[Data extracted from a collection]
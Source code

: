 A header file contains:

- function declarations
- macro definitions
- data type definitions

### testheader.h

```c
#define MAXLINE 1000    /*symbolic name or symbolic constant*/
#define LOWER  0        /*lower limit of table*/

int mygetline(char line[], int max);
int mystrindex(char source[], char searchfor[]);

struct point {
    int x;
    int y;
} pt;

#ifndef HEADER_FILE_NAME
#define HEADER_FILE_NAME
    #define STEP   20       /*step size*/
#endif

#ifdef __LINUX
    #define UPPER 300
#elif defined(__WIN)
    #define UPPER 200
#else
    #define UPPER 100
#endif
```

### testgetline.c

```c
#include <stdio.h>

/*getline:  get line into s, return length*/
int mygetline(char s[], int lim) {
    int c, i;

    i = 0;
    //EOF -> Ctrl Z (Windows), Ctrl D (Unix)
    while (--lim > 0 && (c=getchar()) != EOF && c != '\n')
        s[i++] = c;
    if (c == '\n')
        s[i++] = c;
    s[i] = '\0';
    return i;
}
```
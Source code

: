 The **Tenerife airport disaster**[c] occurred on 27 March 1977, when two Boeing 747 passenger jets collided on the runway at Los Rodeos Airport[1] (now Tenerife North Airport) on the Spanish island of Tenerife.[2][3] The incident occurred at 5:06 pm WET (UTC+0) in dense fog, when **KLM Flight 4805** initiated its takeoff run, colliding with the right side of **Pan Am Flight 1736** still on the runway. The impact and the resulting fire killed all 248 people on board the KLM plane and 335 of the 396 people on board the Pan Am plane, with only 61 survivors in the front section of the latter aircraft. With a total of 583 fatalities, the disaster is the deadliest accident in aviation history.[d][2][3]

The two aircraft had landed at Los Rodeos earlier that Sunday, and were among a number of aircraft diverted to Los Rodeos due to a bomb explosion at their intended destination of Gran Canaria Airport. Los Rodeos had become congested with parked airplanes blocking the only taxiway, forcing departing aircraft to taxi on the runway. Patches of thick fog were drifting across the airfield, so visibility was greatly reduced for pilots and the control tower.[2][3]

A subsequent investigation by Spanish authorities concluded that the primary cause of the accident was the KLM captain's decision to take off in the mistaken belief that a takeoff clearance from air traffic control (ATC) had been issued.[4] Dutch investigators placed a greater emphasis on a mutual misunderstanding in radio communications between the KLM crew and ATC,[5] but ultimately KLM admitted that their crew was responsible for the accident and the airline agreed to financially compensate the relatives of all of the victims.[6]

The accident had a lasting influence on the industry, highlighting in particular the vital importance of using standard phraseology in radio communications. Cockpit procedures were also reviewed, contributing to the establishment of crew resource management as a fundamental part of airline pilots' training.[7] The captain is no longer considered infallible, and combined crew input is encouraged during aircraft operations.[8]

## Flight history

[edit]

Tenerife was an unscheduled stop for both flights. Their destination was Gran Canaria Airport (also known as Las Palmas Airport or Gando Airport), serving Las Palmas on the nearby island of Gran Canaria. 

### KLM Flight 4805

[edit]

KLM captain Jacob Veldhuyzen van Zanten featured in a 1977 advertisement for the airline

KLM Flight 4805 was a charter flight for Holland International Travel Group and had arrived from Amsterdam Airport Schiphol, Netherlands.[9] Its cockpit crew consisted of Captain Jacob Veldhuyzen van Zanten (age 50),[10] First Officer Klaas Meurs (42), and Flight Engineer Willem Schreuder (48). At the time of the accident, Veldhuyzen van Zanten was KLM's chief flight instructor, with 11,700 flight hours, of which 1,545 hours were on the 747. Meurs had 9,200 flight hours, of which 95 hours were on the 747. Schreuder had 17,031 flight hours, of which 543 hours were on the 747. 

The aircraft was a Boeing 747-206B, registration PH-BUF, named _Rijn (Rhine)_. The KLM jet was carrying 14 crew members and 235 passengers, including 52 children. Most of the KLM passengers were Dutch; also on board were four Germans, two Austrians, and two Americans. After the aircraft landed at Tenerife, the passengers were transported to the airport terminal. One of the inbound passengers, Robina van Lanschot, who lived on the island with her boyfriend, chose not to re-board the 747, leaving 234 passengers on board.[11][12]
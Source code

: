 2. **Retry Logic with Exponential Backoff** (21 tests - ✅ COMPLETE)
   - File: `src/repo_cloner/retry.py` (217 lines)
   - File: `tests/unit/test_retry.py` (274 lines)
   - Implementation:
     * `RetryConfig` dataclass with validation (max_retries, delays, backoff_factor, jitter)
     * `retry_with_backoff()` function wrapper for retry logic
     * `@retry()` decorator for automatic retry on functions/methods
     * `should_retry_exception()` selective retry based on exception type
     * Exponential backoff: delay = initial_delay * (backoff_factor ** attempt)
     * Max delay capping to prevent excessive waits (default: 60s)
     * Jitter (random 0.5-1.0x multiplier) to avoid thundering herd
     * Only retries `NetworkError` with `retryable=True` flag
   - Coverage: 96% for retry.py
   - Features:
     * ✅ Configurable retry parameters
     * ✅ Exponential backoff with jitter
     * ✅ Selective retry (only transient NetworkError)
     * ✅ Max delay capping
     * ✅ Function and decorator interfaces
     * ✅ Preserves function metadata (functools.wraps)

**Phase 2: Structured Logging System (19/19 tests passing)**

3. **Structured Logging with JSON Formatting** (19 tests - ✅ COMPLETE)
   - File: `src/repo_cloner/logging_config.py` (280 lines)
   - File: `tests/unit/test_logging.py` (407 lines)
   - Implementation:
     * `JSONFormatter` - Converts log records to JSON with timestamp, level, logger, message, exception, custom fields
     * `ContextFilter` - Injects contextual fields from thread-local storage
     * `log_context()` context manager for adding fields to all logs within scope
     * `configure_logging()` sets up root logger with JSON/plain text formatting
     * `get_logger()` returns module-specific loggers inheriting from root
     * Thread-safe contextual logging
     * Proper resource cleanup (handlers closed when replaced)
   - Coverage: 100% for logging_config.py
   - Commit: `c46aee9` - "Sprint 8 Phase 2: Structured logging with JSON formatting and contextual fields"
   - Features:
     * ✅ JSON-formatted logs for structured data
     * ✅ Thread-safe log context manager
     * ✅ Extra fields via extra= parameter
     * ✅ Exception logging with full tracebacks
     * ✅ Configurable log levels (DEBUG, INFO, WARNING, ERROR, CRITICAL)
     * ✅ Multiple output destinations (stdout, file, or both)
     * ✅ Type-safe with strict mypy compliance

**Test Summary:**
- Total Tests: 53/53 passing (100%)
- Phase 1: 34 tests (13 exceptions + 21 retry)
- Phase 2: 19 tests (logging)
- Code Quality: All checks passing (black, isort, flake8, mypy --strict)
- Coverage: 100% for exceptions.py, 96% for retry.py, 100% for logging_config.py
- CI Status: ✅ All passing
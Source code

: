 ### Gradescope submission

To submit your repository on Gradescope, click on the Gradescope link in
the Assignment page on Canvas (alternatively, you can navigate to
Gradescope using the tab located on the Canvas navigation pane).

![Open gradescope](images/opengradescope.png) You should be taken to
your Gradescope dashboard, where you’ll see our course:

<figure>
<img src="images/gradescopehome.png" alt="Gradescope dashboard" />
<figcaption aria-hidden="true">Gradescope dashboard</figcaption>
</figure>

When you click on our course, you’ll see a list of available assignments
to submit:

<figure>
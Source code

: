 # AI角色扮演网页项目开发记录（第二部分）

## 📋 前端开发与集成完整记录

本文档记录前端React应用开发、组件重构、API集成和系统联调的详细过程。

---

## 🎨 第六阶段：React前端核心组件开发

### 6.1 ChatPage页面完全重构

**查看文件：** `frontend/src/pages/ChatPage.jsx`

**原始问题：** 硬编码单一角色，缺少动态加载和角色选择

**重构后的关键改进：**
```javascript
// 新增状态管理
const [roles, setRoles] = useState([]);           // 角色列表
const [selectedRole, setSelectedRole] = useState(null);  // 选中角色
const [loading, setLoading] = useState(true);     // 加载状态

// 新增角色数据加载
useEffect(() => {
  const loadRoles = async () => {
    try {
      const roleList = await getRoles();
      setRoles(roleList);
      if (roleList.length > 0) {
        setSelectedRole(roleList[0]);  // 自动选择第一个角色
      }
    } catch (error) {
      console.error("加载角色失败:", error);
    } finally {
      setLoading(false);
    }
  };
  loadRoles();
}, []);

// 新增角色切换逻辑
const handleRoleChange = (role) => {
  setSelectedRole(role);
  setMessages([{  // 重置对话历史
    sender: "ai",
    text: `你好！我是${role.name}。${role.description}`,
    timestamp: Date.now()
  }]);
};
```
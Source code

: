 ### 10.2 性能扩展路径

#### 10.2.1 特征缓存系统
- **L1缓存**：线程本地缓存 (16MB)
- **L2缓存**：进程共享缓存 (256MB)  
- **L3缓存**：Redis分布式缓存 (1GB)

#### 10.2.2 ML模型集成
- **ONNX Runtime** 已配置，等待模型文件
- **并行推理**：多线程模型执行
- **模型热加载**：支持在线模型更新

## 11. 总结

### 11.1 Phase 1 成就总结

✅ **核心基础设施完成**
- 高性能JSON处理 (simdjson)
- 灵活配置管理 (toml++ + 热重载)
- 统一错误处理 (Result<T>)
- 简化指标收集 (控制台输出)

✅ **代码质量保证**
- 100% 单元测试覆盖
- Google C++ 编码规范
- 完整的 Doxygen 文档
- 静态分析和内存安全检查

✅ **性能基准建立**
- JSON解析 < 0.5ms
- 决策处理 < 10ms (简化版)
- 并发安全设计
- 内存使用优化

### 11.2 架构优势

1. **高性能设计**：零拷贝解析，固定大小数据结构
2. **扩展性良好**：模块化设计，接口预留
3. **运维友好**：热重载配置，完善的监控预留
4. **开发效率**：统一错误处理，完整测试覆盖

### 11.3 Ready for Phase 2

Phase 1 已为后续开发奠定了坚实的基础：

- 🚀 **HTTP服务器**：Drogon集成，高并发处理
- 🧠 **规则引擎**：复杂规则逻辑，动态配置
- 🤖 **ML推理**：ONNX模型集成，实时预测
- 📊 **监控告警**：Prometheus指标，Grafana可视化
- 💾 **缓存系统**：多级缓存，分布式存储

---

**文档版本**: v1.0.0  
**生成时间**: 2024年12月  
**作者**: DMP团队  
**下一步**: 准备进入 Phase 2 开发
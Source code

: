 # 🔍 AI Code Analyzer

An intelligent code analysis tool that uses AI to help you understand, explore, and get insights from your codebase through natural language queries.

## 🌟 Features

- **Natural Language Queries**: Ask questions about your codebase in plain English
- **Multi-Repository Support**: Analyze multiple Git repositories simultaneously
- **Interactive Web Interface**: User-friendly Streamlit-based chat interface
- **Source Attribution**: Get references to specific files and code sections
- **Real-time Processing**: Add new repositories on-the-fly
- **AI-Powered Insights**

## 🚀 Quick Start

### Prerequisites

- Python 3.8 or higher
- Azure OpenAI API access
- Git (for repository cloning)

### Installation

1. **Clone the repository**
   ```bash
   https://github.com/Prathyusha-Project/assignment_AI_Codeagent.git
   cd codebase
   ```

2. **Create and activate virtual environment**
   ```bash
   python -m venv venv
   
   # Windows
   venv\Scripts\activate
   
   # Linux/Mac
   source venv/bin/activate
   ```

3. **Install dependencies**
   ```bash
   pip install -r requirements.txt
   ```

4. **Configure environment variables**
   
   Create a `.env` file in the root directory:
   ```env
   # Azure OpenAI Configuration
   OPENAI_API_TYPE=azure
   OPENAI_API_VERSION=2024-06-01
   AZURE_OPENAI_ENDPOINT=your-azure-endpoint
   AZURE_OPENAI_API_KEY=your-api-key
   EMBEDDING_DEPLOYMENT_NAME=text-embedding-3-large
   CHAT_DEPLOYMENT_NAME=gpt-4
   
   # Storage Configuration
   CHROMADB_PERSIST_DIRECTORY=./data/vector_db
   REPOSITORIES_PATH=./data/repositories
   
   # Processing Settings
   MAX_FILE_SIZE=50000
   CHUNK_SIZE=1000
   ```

What the task requires: Write down every line of the data above that includes the string "codebase".

Response box:
An intelligent code analysis tool that uses AI to help you understand, explore, and get insights from your codebase through natural language queries.
- **Natural Language Queries**: Ask questions about your codebase in plain English
   cd codebase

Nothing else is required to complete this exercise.